17 April, 9 pm – Luru Kino at the Spinnerei – € 6,5 (5,5 red.)

L’Époque / Young and Alive (F 2018, Matthieu Bareyre)

F 2018, D: Matthieu Bareyre, Doc, 96′, OV with English subtitles, DCP

Paris between 2015 and 2017. Interviews on the streets and in cafés. Charming adolescent overconfidence blends with the dire feeling of being lost and having no future. The reactions to that are diverse. There is laughing, dancing and provoking the bourgeoisie on the grand boulevards. Others discuss alliances. Solidarity. Reflect their lives under capitalist conditions. Every now and then, we see burning barricades or cops beating constrained people. The streets are marked by riots, sparked off by yet another black adolescent being abused in police custody and another one dead. A time shaped by the movement “Nuit debout”, but also by the attacks on Charlie Hebdo and Bataclan.

Then there is Rose. A young French woman, full of energy and wit, with a sparkle in her eyes. She talks about racial profiling, argues about identity issues and climbs the monument on the republican square. YOUNG AND ALIVE is no journey to the end of the night. Rather, it is a blazing cocktail foreshadowing its fumes, a feverish ride carried and driven by a Vivaldi sonata in D minor. It is the survey of a generation leaping into a new era, if it were not for the old one.

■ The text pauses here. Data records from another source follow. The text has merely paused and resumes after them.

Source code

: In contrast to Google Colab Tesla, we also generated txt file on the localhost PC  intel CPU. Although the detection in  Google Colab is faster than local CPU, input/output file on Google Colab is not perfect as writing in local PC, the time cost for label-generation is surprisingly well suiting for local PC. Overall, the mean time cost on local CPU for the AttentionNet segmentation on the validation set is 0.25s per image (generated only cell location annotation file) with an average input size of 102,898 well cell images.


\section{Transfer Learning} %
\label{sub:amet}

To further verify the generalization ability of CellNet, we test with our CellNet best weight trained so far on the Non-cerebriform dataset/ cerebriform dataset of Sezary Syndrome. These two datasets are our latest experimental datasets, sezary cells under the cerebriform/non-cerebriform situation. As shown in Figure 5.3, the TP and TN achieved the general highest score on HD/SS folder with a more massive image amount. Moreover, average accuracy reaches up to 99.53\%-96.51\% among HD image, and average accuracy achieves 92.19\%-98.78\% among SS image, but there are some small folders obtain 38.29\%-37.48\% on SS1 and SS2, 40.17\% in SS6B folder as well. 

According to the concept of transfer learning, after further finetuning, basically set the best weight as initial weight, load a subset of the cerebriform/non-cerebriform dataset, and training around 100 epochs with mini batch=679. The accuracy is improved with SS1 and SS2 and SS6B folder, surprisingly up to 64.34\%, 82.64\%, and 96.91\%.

18 April, 10 pm – Schaubühne Lindenfels – € 6,5 (5,5 red.)


Trailer

The Watermelon Woman (USA 1996, Cheryl Dunye)

USA 1996, D: Cheryl Dunye, A: Cheryl Dunye, Guinevere Turner, Valarie Walker, Cheryl Clarke, Sarah Schulman, Camille Paglia, Brian Freeman, 90′, Englisch version, DCP

Philadelphia in the 1990s. Cheryl and Tamara are part of the city’s black lesbian community and earn their money in a video store. Meanwhile, Cheryl tries to get started as a filmmaker and begins shooting a documentary. Having set her mind on making a film about the attractive “Watermelon Woman” – a supporting actress in many flicks from the 1930s and 40s, to be found only under this name in the closing credits – she starts her research. Spheres begin to intertwine increasingly: alongside the mainplot relating to Cheryl’s love life and friendships, pseudo-documental interviews reveal more and more about the so-called “Watermelon Woman“, whose life has some parallels in store with the protagonist’s. Dunye’s film meets fictive documentary with a fictional film atmosphere and creates an amusing and non-conformally enacted political inventory of the multilayered connection of sexuality, class and skin colour.

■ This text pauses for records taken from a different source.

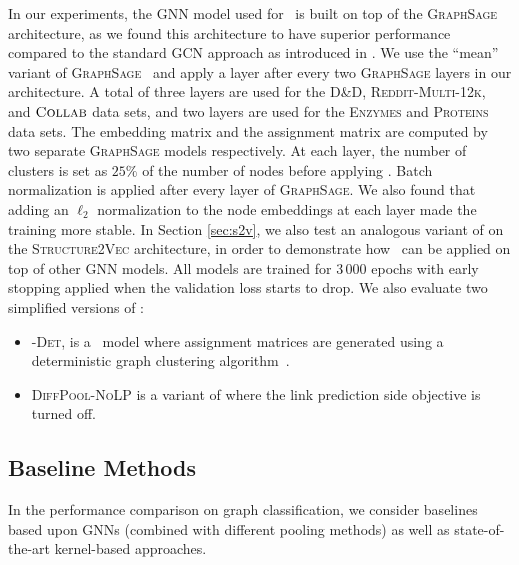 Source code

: In our experiments, the GNN model used for \name\ is built on top of the \textsc{GraphSage} architecture, as we found this architecture to have superior performance compared to the standard GCN approach as introduced in \cite{kipf2017semi}. 
We use the ``mean'' variant of \textsc{GraphSage}~\cite{hamilton2017inductive} and apply a \name layer after every two \textsc{GraphSage} layers in our architecture.
A total of three \name layers are used for the \textsc{D\&D}, \textsc{Reddit-Multi-12k}, and $\textsc{Collab}$ data sets, and two \name layers are used for the \textsc{Enzymes} and \textsc{Proteins} data sets.
The embedding matrix and the assignment matrix are computed by two separate \textsc{GraphSage} models respectively.
At each \name layer, the number of clusters is set as $25\%$ of the number of nodes before applying \name.
Batch normalization \cite{ioffe2015batch} is applied after every layer of \textsc{GraphSage}. 
We also found that adding an $\ell_2$ normalization to the node embeddings at each layer made the training more stable. 
In Section \ref{sec:s2v}, we also test an analogous variant of \name on the \textsc{Structure2Vec} \cite{dai2016discriminative} architecture, in order to demonstrate how \name\ can be applied on top of other GNN models. 
All models are trained for 3\,000 epochs with early stopping applied when the validation loss starts to drop.
We also evaluate two simplified versions of \name:
\begin{itemize}[leftmargin=15pt, topsep=-5pt, parsep=0pt]
 \item \textsc{\name-Det}, is a \name\ model where assignment matrices are generated using a deterministic graph clustering algorithm~\cite{dhillon2007weighted}.%
    \item
    \textsc{DiffPool-NoLP} is a variant of \textsc{\name} where the link prediction side objective is turned off.
\end{itemize}

\subsection{Baseline Methods}
In the performance comparison on graph classification, we consider baselines based upon GNNs (combined with different pooling methods) as well as state-of-the-art kernel-based approaches.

The fictional character behind “Watermelon Woman“ was specifiically created for the production of the film by Cheryl Dunye and Zoe Leonard, including an accompanying photographic archive of the invented Fae Richards, an Afro-American actress who lived in the early 20th century and was known for her commitment in the civil rights movement. Dunye ascribes her fabrication of a life story to the shortcoming of information in real life: “The Watermelon Woman came from the real lack of any information about the lesbian and film history of African-American women. Since it wasn’t happening, I invented it.” (Cheryl Dunye).

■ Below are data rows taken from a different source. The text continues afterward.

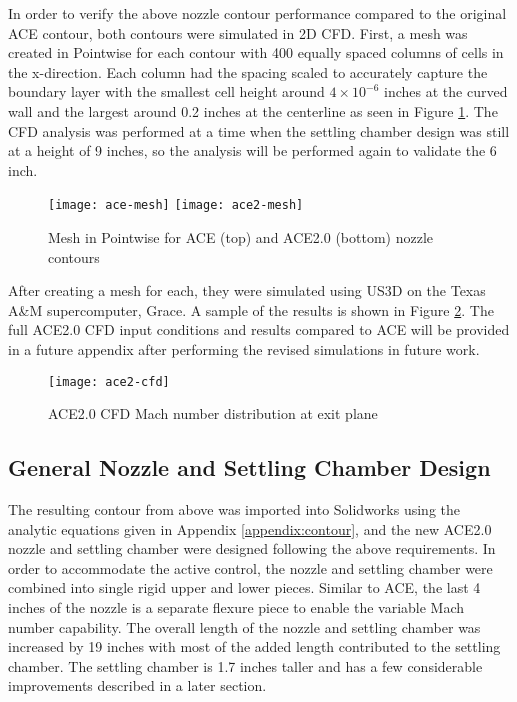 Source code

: In order to verify the above nozzle contour performance compared to the original ACE contour, both contours were simulated in 2D CFD. First, a mesh was created in Pointwise for each contour with 400 equally spaced columns of cells in the x-direction. Each column had the spacing scaled to accurately capture the boundary layer with the smallest cell height around $4 \times 10^{-6}$ inches at the curved wall and the largest around 0.2 inches at the centerline as seen in Figure \ref{fig:mesh}. The CFD analysis was performed at a time when the settling chamber design was still at a height of 9 inches, so the analysis will be performed again to validate the 6 inch.

\begin{figure}[ht!]
    \centering
    \texttt{[image: ace-mesh]}
    \texttt{[image: ace2-mesh]}
    \caption{Mesh in Pointwise for ACE (top) and ACE2.0 (bottom) nozzle contours}
    \label{fig:mesh}
\end{figure}

After creating a mesh for each, they were simulated using US3D on the Texas A\&M supercomputer, Grace. A sample of the results is shown in Figure \ref{fig:ace2-cfd}. The full ACE2.0 CFD input conditions and results compared to ACE will be provided in a future appendix after performing the revised simulations in future work.


\begin{figure}[ht!]
    \centering
    \texttt{[image: ace2-cfd]}
    \caption{ACE2.0 CFD Mach number distribution at exit plane}
    \label{fig:ace2-cfd}
\end{figure}

\subsection{General Nozzle and Settling Chamber Design}

The resulting contour from above was imported into Solidworks using the analytic equations given in Appendix \ref{appendix:contour}, and the new ACE2.0 nozzle and settling chamber were designed following the above requirements. In order to accommodate the active control, the nozzle and settling chamber were combined into single rigid upper and lower pieces. Similar to ACE, the last 4 inches of the nozzle is a separate flexure piece to enable the variable Mach number capability. The overall length of the nozzle and settling chamber was increased by 19 inches with most of the added length contributed to the settling chamber. The settling chamber is 1.7 inches taller and has a few considerable improvements described in a later section.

19 April, 8 pm – Schaubühne Lindenfels – € 6,5 (5,5 red.)


On the same day at 7 pm, there will be a lecture by Natascha Frankenberger at Schaubühne Lindenfels dealing with working methods of Dunye’s and Leonard’s project besides other examples and aspects of queer counter-archives and activist visualization of marginalized artists and their ways of living.